Sabemos que, globalmente, unas pocas miles de personas controlan el mundo. Individuos que están en posición de dictar pautas a los gobiernos, de poseer medios de comunicación e instituciones financieras. Eso deriva en una concentración inmensa de poder de clases. En Estados Unidos existe una especie de corrupción legal de los procesos políticos por parte del poder de grandes capitales y necesitamos lidiar con eso, luchar contra eso. Luchar contra el hecho de que no haya límites para las contribuciones a las campañas políticas, lo que permite a unos pocos individuos, simplemente por su dinero, dictar no solo políticas locales sino a nivel global. No podemos tomar cartas en asuntos como el cambio climático porque unos pocos individuos no creen en él o no les interesa, y ellos son los dueños de la toma de decisiones en el Congreso.

¿Y cómo se actualiza, desde ese análisis, el concepto de “revolución”?

Creo que sería un error entender una revolución como un proceso violento. Yo prefiero entenderlo como un proceso de transformación, basado en movimientos sociales orientados a reconfigurar la vida urbana. Ha habido movimientos con ese objetivo en el pasado. Estados Unidos vivía en los años 60 una segregación racial muy intensa y hubo un gran movimiento para contrarrestarla, la mayoría de la gente estuvo de acuerdo con que debía hacerse algo. Y aunque sigue habiendo segregación racial, creo que los grupos afectados dirían que están mejor ahora que antes. Desde esa perspectiva, lo que ocurrió fue precisamente una revolución urbana, un movimiento activo por los derechos civiles que desafió una institucionalidad que fomentaba la segregación y que consiguió la integración urbana de muchas comunidades afroamericanas, tanto en la vida social como económica.

 
¿No suele ocurrir que las propuestas alternativas de políticas urbanas parten desde escenarios demasiados utópicos y por eso no pueden competir en el debate público?

Creo que un poco de pensamiento utópico es algo positivo.

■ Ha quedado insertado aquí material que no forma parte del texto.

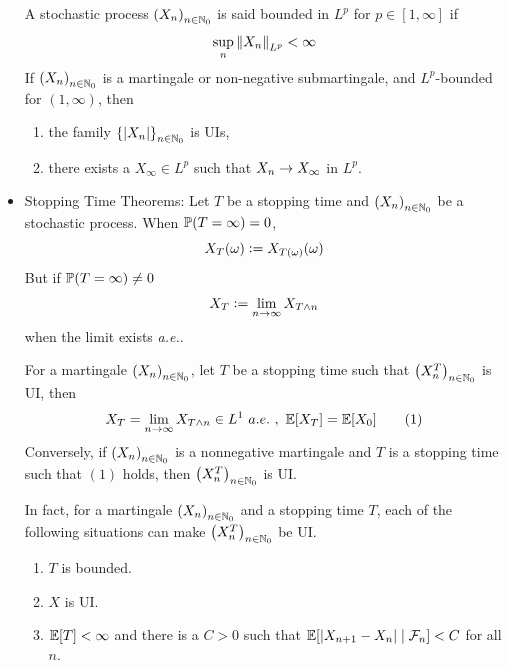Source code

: \documentclass[a4paper,12pt]{article}
\begin{document}
\begin{itemize}
  \noindent A stochastic process $\left(X_n\right)_{n\in \mathbb{N}_0}$ is said bounded in $L^p$ for $p\in [1,\infty]$ if
  \begin{equation*}
    \sup_n \left\lVert X_n\right\lVert_{L^p} < \infty
  \end{equation*}
  If $\left(X_n\right)_{n\in \mathbb{N}_0}$ is a martingale or non-negative submartingale, and $L^p$-bounded for $(1,\infty)$, then
  \begin{enumerate}[label=(\arabic*)]
    \item the family $\left\{\left\lvert X_n\right\lvert\right\}_{n\in \mathbb{N}_0}$ is UIs,
    \item there exists a $X_{\infty} \in L^p$ such that $X_n \rightarrow X_{\infty}$ in $L^p$.
  \end{enumerate}

  \item Stopping Time Theorems: Let $T$ be a stopping time and $\left(X_n\right)_{n\in \mathbb{N}_0}$ be a stochastic process. When $\mathbb{P}(T = \infty) = 0$, 
  \begin{equation*}
    X_T(\omega) \vcentcolon= X_{T(\omega)}(\omega)
  \end{equation*}
  But if $\mathbb{P}(T = \infty) \neq 0$
  \begin{equation*}
    X_T \vcentcolon= \lim_{n\rightarrow \infty}X_{T \wedge n}
  \end{equation*}
  when the limit exists \emph{a.e.}.

  \begin{prop}[UI conditions]
    For a martingale $\left(X_n\right)_{n\in \mathbb{N}_0}$, let $T$ be a stopping time such that $\left(X^T_n\right)_{n\in \mathbb{N}_0}$ is UI, then 
    \begin{equation*}
      X_T = \lim_{n\rightarrow \infty}X_{T \wedge n} \in L^1~a.e.~,~\mathbb{E}[X_T] = \mathbb{E}[X_0] \tag{$1$}
    \end{equation*}
    Conversely, if $\left(X_n\right)_{n\in \mathbb{N}_0}$ is a nonnegative martingale and $T$ is a stopping time such that $(1)$ holds, then $\left(X^T_n\right)_{n\in \mathbb{N}_0}$ is UI.
  \end{prop}

  \noindent In fact, for a martingale $\left(X_n\right)_{n\in \mathbb{N}_0}$ and a stopping time $T$, each of the following situations can make $\left(X^T_n\right)_{n\in \mathbb{N}_0}$ be UI.
  \begin{enumerate}[label=\Roman*.]
    \item $T$ is bounded.
    \item $X$ is UI.
    \item $\mathbb{E}[T] < \infty$ and there is a $C> 0$ such that $\mathbb{E}[\left\lvert X_{n+1}-X_n\right\lvert \mid \mathcal{F}_n] < C$ for all $n$.
  \end{enumerate}


\end{itemize}
\end{document}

Debemos poder imaginar cómo se vería un mundo mejor, desde ahí se puede participar en actividades políticas que persigan esos ideales. De otra forma, ¿qué podemos hacer? Nos sentamos y decimos que nada es posible, ante la falta de imaginación y de voluntad política. Siempre ha sido la imaginación la herramienta para moldear el mundo, para pensar nuevas arquitecturas, nuevos espacios. Un poco de pensamiento utópico dentro de esa tónica es inevitable y muy sano.

¿Cuáles son tus pensamientos utópicos?

Por ejemplo, me gustaría ver un mundo en que haya un sistema de reciclaje urbano total, de agricultura urbana, que existan suministros de alimentos al interior de las ciudades. No estoy diciendo que eso vaya a solucionar todos los problemas, pero sí iría mucho más allá de las técnicas de reciclaje orgánico. La creación de pequeños sectores de jardinería urbana serían, sin duda, altamente productivos para individuos que necesitan suministros de alimentos.

Está en boga la idea de producir cambios a escala local, ¿son suficientes, o un cambio real solo se puede lograr cambiando la estructura total?

Creo que los cambios políticos deben operar en una variedad de escalas, no se puede lograr cambios solamente desde lo local. A los geógrafos nos gusta ocupar el concepto del “salto de escalas” de los procesos políticos, lo que significa que debes moverte desde una visión local a una metropolitana, desde una visión metropolitana a una nacional y solo cuando un proceso político ocurre simultáneamente en distintas escalas, podemos esperar que las cosas cambien. Es un principio muy importante, porque mucha gente de izquierda está pensando que los cambios locales son lo único que importa.

¿Qué te parecen las “aldeas ecológicas” que intentan autogestionar modelos de convivencia donde no rijan las reglas del capitalismo?

Se están haciendo muchos experimentos de ese tipo, creo que todos son positivos y deberían probarse. La autogestión es aquí un principio fundamental, porque hay aspectos colectivos en la toma de decisiones que pueden permitirle a una población coexistir en un ambiente decente. Pero volvemos al punto: ¿cómo haces el salto de escala? Hay comunidades capaces de reproducirse fuera de la dinámica del capitalismo, pero cómo llevas eso a una escala en que, por ejemplo, toda una ciudad o país pueda hacer lo mismo.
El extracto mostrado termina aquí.